───── SUPPLIED MATERIAL

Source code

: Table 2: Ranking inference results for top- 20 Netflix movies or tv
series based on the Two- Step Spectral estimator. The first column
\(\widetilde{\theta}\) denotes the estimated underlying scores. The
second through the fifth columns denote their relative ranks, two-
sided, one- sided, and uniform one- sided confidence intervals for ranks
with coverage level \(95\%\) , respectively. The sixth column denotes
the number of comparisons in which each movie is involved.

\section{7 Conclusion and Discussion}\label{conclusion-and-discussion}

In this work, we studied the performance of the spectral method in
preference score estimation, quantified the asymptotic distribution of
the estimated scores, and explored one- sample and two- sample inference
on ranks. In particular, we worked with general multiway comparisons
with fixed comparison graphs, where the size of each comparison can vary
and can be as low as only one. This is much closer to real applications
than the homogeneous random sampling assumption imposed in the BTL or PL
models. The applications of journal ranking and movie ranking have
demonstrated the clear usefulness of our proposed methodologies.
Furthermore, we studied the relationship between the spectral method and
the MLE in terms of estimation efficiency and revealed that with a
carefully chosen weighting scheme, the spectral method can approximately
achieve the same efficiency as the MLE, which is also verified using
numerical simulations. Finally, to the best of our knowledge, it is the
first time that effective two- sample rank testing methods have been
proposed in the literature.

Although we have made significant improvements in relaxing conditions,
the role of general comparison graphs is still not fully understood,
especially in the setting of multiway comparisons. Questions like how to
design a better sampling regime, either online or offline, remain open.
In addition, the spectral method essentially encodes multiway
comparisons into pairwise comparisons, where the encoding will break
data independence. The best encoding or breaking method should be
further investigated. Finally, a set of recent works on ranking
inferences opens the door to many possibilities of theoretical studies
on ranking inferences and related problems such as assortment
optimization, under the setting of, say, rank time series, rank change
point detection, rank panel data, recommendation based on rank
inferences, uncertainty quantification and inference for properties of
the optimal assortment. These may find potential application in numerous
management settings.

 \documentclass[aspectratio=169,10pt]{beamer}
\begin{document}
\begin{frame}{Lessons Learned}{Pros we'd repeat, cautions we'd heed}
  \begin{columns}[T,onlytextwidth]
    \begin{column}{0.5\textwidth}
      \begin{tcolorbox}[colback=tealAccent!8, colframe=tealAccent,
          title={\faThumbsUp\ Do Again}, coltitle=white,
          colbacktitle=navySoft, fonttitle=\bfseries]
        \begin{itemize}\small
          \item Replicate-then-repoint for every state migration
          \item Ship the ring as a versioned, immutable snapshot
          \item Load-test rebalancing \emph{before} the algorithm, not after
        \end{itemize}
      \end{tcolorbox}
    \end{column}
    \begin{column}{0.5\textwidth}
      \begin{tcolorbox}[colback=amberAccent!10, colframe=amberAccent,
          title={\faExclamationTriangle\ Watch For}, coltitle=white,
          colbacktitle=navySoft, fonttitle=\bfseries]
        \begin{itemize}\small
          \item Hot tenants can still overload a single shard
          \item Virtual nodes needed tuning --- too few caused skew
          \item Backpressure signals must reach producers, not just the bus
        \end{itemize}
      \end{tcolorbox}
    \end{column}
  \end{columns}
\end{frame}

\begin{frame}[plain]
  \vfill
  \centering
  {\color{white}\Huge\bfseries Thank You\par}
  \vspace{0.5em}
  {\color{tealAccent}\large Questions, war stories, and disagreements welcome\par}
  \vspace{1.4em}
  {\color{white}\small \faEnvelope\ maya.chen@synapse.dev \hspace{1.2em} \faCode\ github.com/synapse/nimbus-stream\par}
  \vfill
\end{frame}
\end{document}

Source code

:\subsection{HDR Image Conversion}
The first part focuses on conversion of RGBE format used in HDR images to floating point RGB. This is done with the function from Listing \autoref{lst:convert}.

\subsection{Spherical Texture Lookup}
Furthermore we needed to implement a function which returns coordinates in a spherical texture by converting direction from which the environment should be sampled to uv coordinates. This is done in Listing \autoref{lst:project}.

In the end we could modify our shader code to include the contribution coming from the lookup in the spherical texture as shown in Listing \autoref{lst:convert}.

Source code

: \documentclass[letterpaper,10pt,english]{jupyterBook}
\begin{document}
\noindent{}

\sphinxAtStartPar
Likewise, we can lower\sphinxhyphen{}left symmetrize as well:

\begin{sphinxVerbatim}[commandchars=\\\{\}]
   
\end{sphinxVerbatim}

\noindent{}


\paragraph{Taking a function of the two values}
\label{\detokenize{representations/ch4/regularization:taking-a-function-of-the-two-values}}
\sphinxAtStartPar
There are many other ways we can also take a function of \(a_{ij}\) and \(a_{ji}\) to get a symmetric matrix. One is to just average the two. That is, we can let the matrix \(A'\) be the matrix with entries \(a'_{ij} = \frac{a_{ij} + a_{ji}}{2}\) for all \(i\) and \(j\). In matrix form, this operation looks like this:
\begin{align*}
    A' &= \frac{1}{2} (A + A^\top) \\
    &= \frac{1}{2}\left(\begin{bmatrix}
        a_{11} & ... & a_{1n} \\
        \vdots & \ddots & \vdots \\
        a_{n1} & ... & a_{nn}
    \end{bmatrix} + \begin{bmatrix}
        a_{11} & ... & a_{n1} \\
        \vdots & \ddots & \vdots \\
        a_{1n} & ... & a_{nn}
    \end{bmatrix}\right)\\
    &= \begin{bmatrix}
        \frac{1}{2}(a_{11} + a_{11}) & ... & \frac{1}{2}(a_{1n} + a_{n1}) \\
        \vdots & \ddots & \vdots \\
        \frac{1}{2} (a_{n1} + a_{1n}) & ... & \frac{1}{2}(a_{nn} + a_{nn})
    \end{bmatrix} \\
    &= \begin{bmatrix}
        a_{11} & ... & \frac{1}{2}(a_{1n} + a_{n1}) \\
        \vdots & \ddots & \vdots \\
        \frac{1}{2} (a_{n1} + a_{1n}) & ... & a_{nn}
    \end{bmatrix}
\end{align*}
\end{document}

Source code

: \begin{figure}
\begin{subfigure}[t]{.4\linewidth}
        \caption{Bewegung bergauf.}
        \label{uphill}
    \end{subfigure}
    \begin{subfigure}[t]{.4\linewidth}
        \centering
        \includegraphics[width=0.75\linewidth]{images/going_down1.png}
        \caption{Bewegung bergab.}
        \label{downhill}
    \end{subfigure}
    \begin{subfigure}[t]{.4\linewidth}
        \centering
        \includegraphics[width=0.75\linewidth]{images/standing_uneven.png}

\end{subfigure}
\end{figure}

──────────

WORK TASK:
Everything in the listing must be reproduced exactly; please include every line.

WRITTEN ANSWER:
Source code

: Table 2: Ranking inference results for top- 20 Netflix movies or tv
series based on the Two- Step Spectral estimator. The first column
\(\widetilde{\theta}\) denotes the estimated underlying scores. The
second through the fifth columns denote their relative ranks, two-
sided, one- sided, and uniform one- sided confidence intervals for ranks
with coverage level \(95\%\) , respectively. The sixth column denotes
the number of comparisons in which each movie is involved.

\section{7 Conclusion and Discussion}\label{conclusion-and-discussion}

In this work, we studied the performance of the spectral method in
preference score estimation, quantified the asymptotic distribution of
the estimated scores, and explored one- sample and two- sample inference
on ranks. In particular, we worked with general multiway comparisons
with fixed comparison graphs, where the size of each comparison can vary
and can be as low as only one. This is much closer to real applications
than the homogeneous random sampling assumption imposed in the BTL or PL
models. The applications of journal ranking and movie ranking have
demonstrated the clear usefulness of our proposed methodologies.
Furthermore, we studied the relationship between the spectral method and
the MLE in terms of estimation efficiency and revealed that with a
carefully chosen weighting scheme, the spectral method can approximately
achieve the same efficiency as the MLE, which is also verified using
numerical simulations. Finally, to the best of our knowledge, it is the
first time that effective two- sample rank testing methods have been
proposed in the literature.

Although we have made significant improvements in relaxing conditions,
the role of general comparison graphs is still not fully understood,
especially in the setting of multiway comparisons. Questions like how to
design a better sampling regime, either online or offline, remain open.
In addition, the spectral method essentially encodes multiway
comparisons into pairwise comparisons, where the encoding will break
data independence. The best encoding or breaking method should be
further investigated. Finally, a set of recent works on ranking
inferences opens the door to many possibilities of theoretical studies
on ranking inferences and related problems such as assortment
optimization, under the setting of, say, rank time series, rank change
point detection, rank panel data, recommendation based on rank
inferences, uncertainty quantification and inference for properties of
the optimal assortment. These may find potential application in numerous
management settings.

 \documentclass[aspectratio=169,10pt]{beamer}
\begin{document}
\begin{frame}{Lessons Learned}{Pros we'd repeat, cautions we'd heed}
  \begin{columns}[T,onlytextwidth]
    \begin{column}{0.5\textwidth}
      \begin{tcolorbox}[colback=tealAccent!8, colframe=tealAccent,
          title={\faThumbsUp\ Do Again}, coltitle=white,
          colbacktitle=navySoft, fonttitle=\bfseries]
        \begin{itemize}\small
          \item Replicate-then-repoint for every state migration
          \item Ship the ring as a versioned, immutable snapshot
          \item Load-test rebalancing \emph{before} the algorithm, not after
        \end{itemize}
      \end{tcolorbox}
    \end{column}
    \begin{column}{0.5\textwidth}
      \begin{tcolorbox}[colback=amberAccent!10, colframe=amberAccent,
          title={\faExclamationTriangle\ Watch For}, coltitle=white,
          colbacktitle=navySoft, fonttitle=\bfseries]
        \begin{itemize}\small
          \item Hot tenants can still overload a single shard
          \item Virtual nodes needed tuning --- too few caused skew
          \item Backpressure signals must reach producers, not just the bus
        \end{itemize}
      \end{tcolorbox}
    \end{column}
  \end{columns}
\end{frame}

\begin{frame}[plain]
  \vfill
  \centering
  {\color{white}\Huge\bfseries Thank You\par}
  \vspace{0.5em}
  {\color{tealAccent}\large Questions, war stories, and disagreements welcome\par}
  \vspace{1.4em}
  {\color{white}\small \faEnvelope\ maya.chen@synapse.dev \hspace{1.2em} \faCode\ github.com/synapse/nimbus-stream\par}
  \vfill
\end{frame}
\end{document}

Source code

:\subsection{HDR Image Conversion}
The first part focuses on conversion of RGBE format used in HDR images to floating point RGB. This is done with the function from Listing \autoref{lst:convert}.

\subsection{Spherical Texture Lookup}
Furthermore we needed to implement a function which returns coordinates in a spherical texture by converting direction from which the environment should be sampled to uv coordinates. This is done in Listing \autoref{lst:project}.

In the end we could modify our shader code to include the contribution coming from the lookup in the spherical texture as shown in Listing \autoref{lst:convert}.

Source code

: \documentclass[letterpaper,10pt,english]{jupyterBook}
\begin{document}
\noindent{}

\sphinxAtStartPar
Likewise, we can lower\sphinxhyphen{}left symmetrize as well:

\begin{sphinxVerbatim}[commandchars=\\\{\}]
   
\end{sphinxVerbatim}

\noindent{}


\paragraph{Taking a function of the two values}
\label{\detokenize{representations/ch4/regularization:taking-a-function-of-the-two-values}}
\sphinxAtStartPar
There are many other ways we can also take a function of \(a_{ij}\) and \(a_{ji}\) to get a symmetric matrix. One is to just average the two. That is, we can let the matrix \(A'\) be the matrix with entries \(a'_{ij} = \frac{a_{ij} + a_{ji}}{2}\) for all \(i\) and \(j\). In matrix form, this operation looks like this:
\begin{align*}
    A' &= \frac{1}{2} (A + A^\top) \\
    &= \frac{1}{2}\left(\begin{bmatrix}
        a_{11} & ... & a_{1n} \\
        \vdots & \ddots & \vdots \\
        a_{n1} & ... & a_{nn}
    \end{bmatrix} + \begin{bmatrix}
        a_{11} & ... & a_{n1} \\
        \vdots & \ddots & \vdots \\
        a_{1n} & ... & a_{nn}
    \end{bmatrix}\right)\\
    &= \begin{bmatrix}
        \frac{1}{2}(a_{11} + a_{11}) & ... & \frac{1}{2}(a_{1n} + a_{n1}) \\
        \vdots & \ddots & \vdots \\
        \frac{1}{2} (a_{n1} + a_{1n}) & ... & \frac{1}{2}(a_{nn} + a_{nn})
    \end{bmatrix} \\
    &= \begin{bmatrix}
        a_{11} & ... & \frac{1}{2}(a_{1n} + a_{n1}) \\
        \vdots & \ddots & \vdots \\
        \frac{1}{2} (a_{n1} + a_{1n}) & ... & a_{nn}
    \end{bmatrix}
\end{align*}
\end{document}

Source code

: \begin{figure}
\begin{subfigure}[t]{.4\linewidth}
        \caption{Bewegung bergauf.}
        \label{uphill}
    \end{subfigure}
    \begin{subfigure}[t]{.4\linewidth}
        \centering
        \includegraphics[width=0.75\linewidth]{images/going_down1.png}
        \caption{Bewegung bergab.}
        \label{downhill}
    \end{subfigure}
    \begin{subfigure}[t]{.4\linewidth}
        \centering
        \includegraphics[width=0.75\linewidth]{images/standing_uneven.png}

\end{subfigure}
\end{figure}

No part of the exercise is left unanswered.